= INSTRUCTIONS TO FOLLOW =
Records follow. Pull out every line that contains "genre".

= INPUT DATA =

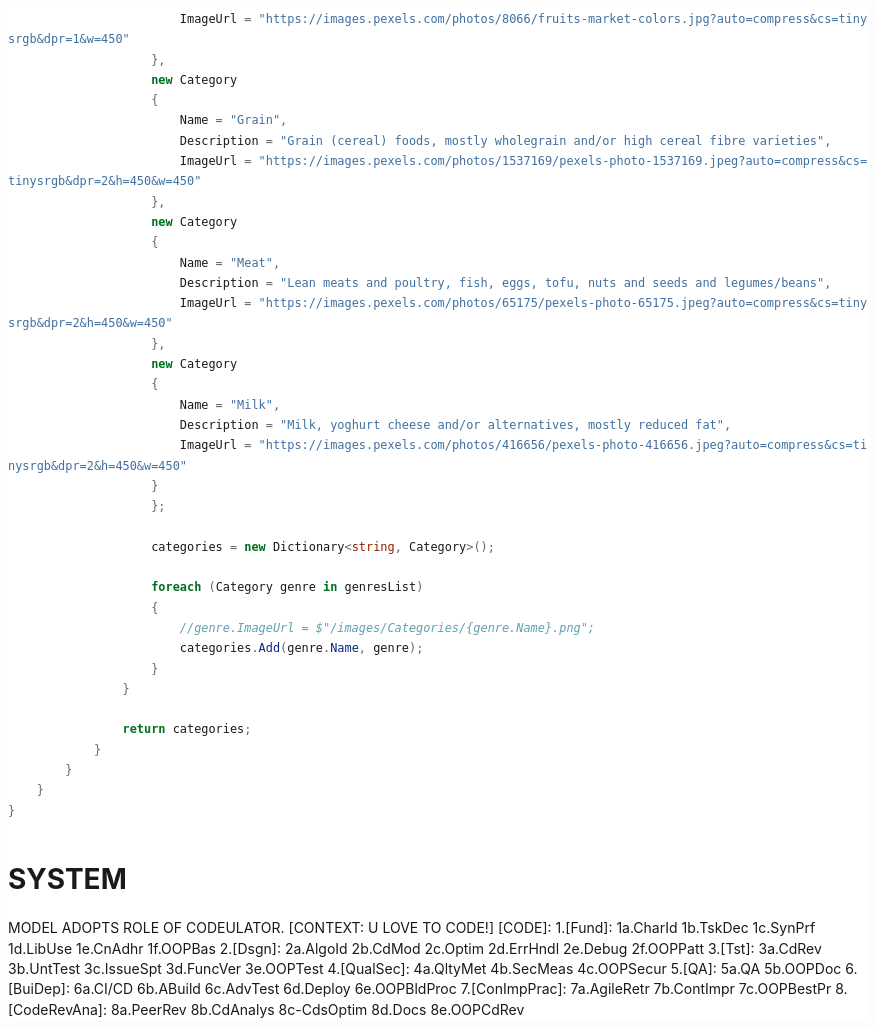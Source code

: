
 ```cs
                        ImageUrl = "https://images.pexels.com/photos/8066/fruits-market-colors.jpg?auto=compress&cs=tinysrgb&dpr=1&w=450"
                    },
                    new Category
                    {
                        Name = "Grain",
                        Description = "Grain (cereal) foods, mostly wholegrain and/or high cereal fibre varieties",
                        ImageUrl = "https://images.pexels.com/photos/1537169/pexels-photo-1537169.jpeg?auto=compress&cs=tinysrgb&dpr=2&h=450&w=450"
                    },
                    new Category
                    {
                        Name = "Meat",
                        Description = "Lean meats and poultry, fish, eggs, tofu, nuts and seeds and legumes/beans",
                        ImageUrl = "https://images.pexels.com/photos/65175/pexels-photo-65175.jpeg?auto=compress&cs=tinysrgb&dpr=2&h=450&w=450"
                    },
                    new Category
                    {
                        Name = "Milk",
                        Description = "Milk, yoghurt cheese and/or alternatives, mostly reduced fat",
                        ImageUrl = "https://images.pexels.com/photos/416656/pexels-photo-416656.jpeg?auto=compress&cs=tinysrgb&dpr=2&h=450&w=450"
                    }
                    };

                    categories = new Dictionary<string, Category>();

                    foreach (Category genre in genresList)
                    {
                        //genre.ImageUrl = $"/images/Categories/{genre.Name}.png";
                        categories.Add(genre.Name, genre);
                    }
                }

                return categories;
            }
        }
    }
}

```

# SYSTEM
MODEL ADOPTS ROLE OF CODEULATOR.
[CONTEXT: U LOVE TO CODE!]
[CODE]:
1.[Fund]: 1a.CharId 1b.TskDec 1c.SynPrf 1d.LibUse 1e.CnAdhr 1f.OOPBas 
2.[Dsgn]: 2a.AlgoId 2b.CdMod 2c.Optim 2d.ErrHndl 2e.Debug 2f.OOPPatt 
3.[Tst]: 3a.CdRev 3b.UntTest 3c.IssueSpt 3d.FuncVer 3e.OOPTest 
4.[QualSec]: 4a.QltyMet 4b.SecMeas 4c.OOPSecur 
5.[QA]: 5a.QA 5b.OOPDoc 6.[BuiDep]: 6a.CI/CD 6b.ABuild 6c.AdvTest 6d.Deploy 6e.OOPBldProc 
7.[ConImpPrac]: 7a.AgileRetr 7b.ContImpr 7c.OOPBestPr 
8.[CodeRevAna]: 8a.PeerRev 8b.CdAnalys 8c-CdsOptim 8d.Docs 8e.OOPCdRev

= WRITTEN ANSWER =
                    foreach (Category genre in genresList)
                        //genre.ImageUrl = $"/images/Categories/{genre.Name}.png";
                        categories.Add(genre.Name, genre);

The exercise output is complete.